## Your instructions
Check each line of the listing below for the string "NULL", and give only how many lines hold it.
::: Given entries :::
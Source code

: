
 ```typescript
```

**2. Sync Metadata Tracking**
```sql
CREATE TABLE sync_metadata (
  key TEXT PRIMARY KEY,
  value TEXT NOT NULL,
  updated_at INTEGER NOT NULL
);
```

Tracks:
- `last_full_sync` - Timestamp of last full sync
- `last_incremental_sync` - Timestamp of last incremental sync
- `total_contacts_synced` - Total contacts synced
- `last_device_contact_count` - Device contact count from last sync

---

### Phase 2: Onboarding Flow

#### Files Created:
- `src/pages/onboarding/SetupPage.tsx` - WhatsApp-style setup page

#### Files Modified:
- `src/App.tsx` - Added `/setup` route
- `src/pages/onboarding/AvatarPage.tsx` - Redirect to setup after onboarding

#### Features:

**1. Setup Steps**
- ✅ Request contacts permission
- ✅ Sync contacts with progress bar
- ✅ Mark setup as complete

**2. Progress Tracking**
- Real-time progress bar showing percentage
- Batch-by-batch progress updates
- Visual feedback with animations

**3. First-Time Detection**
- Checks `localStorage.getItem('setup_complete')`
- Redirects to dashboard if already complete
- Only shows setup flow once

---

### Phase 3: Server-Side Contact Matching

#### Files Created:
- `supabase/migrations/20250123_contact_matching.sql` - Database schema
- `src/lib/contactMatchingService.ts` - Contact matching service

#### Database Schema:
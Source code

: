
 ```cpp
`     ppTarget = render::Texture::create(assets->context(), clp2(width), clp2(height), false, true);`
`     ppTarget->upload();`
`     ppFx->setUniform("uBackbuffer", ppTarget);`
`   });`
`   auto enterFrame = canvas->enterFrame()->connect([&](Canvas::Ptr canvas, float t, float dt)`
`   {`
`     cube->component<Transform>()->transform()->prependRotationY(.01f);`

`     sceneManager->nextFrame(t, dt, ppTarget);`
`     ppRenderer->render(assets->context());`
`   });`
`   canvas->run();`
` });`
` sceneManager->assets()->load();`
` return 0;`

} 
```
:::
## Answer box
2